Though many have made the crossing more than a dozen times and seem undaunted, the journey is undeniably dangerous. The first ladder down, made from scraps of wood gathered after the storm, is wedged into a towering pile of brush. To get up on the other side, one must pull oneself up holding the metal caging of the bridge's retaining wall.
Some days it rains, and the journey becomes impossible.
On three occasions, Renaldo Rodriguez, 47, Luciano Soto's husband, traveled across only to find rushing waters when he returned. He slept those nights in his car, the home with the yellow roof and matching porch he shares with his wife just across the river.
She is too scared to cross.
Luciano Soto said she had watched from her home as the rising waters rushed over the bridge, then lifted it and flung it downstream.

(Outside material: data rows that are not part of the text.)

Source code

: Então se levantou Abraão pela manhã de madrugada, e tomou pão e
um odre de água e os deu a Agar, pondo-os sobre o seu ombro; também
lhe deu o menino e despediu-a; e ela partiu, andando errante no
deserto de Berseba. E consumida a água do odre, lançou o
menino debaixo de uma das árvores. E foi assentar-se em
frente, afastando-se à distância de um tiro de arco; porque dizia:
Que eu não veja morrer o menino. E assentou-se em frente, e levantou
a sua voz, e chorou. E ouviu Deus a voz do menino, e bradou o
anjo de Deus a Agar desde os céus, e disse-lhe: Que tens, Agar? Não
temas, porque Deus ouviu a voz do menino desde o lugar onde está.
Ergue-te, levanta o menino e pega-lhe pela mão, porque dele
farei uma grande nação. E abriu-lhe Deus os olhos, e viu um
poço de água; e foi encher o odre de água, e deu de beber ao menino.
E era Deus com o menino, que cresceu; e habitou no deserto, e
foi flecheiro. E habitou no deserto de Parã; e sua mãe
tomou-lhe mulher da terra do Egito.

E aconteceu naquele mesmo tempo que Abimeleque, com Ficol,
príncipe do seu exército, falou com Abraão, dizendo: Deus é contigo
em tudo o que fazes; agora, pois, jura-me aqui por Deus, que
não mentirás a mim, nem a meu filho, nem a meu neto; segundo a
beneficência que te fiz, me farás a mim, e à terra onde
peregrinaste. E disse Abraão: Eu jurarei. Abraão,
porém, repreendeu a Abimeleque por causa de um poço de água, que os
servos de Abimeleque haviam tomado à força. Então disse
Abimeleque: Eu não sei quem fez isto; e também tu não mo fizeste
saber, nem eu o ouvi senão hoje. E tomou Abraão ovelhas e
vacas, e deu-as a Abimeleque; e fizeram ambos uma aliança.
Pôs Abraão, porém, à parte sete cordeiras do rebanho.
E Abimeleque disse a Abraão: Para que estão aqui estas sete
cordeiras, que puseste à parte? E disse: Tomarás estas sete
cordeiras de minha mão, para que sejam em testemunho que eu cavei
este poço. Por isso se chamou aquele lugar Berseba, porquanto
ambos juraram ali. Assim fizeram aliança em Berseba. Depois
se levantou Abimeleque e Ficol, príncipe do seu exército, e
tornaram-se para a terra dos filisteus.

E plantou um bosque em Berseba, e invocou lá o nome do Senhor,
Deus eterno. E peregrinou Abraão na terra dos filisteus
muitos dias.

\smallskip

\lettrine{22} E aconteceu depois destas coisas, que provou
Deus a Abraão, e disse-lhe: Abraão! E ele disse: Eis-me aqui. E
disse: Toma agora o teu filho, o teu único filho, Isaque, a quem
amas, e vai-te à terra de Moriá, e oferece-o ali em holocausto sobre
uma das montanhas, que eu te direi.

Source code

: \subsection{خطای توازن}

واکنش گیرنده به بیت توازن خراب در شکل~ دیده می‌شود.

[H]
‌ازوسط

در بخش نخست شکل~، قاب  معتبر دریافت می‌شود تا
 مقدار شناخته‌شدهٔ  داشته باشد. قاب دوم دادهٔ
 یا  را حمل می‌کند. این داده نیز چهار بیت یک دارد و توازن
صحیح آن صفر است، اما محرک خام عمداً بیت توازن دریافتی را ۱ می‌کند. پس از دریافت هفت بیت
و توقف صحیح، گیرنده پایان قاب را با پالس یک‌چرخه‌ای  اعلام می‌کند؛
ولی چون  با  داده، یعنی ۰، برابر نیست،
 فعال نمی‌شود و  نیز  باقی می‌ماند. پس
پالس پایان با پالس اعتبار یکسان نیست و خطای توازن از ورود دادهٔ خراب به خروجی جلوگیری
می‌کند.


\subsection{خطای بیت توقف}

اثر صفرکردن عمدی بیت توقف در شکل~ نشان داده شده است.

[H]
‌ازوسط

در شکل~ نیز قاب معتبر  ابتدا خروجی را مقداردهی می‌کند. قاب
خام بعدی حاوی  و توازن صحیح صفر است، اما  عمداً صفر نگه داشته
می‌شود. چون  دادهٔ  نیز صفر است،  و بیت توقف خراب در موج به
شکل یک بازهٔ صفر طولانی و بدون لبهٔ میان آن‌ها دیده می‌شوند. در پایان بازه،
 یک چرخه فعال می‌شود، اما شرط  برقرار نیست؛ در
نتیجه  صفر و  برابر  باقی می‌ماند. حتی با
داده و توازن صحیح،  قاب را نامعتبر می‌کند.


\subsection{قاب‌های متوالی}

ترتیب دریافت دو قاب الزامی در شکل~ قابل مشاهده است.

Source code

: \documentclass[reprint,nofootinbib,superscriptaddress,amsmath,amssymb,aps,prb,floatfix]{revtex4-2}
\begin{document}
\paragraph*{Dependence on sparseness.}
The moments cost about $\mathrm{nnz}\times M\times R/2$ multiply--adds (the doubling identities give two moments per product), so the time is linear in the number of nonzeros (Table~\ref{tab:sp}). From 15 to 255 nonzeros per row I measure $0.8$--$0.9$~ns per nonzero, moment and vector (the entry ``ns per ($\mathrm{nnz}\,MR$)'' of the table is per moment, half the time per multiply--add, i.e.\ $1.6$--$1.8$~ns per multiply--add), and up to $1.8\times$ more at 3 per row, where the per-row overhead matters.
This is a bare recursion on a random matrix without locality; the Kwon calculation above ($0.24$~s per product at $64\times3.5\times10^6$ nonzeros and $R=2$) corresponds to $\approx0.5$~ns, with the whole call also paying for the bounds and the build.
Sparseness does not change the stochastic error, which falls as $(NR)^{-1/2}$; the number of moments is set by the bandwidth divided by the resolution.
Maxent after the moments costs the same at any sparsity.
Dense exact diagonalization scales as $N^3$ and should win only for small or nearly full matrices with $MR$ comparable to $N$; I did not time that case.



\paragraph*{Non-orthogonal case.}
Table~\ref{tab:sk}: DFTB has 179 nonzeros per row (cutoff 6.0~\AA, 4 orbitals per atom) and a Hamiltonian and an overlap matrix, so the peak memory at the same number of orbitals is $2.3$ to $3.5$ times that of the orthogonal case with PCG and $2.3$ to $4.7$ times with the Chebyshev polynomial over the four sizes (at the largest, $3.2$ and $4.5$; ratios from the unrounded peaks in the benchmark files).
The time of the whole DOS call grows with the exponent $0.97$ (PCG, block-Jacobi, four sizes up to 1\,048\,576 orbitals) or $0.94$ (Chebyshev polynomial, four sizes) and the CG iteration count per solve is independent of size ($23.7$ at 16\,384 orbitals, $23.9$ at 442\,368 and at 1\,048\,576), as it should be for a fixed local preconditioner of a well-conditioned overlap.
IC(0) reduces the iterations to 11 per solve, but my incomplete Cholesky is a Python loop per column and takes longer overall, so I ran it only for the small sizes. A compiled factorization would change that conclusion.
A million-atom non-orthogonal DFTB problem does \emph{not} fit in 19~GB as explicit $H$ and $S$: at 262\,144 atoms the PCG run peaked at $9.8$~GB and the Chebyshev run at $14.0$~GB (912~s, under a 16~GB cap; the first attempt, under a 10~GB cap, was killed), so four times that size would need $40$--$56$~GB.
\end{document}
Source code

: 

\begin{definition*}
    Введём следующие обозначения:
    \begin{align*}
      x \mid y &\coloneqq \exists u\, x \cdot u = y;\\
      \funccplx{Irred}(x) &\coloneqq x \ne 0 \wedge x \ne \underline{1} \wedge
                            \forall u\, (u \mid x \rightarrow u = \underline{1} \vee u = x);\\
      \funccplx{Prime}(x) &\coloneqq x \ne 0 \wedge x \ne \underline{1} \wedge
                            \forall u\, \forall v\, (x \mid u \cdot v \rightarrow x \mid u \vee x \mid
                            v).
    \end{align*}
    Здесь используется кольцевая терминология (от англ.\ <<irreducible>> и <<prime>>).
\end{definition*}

"That was the most horrible thing I'd ever seen," she said. "I thought, how the hell am I going to get out of here? That's my only entrance and exit."
She crossed once, but before the river had subsided, wading into the chest-deep water and holding onto a cord tied to the other side. It left her "traumatized," she said.
Now she will keep to her side until a bridge is built.
Fresse won't stay to see that happen. On Tuesday, he will board a flight with his wife and daughters for Virginia, where he has family, leaving behind the concrete house in the mountains he built with his own hands.
He doesn't know if they will come back.
"I've been thinking about it for a whole month. … This island is awesome," he said. "But I think about the girls."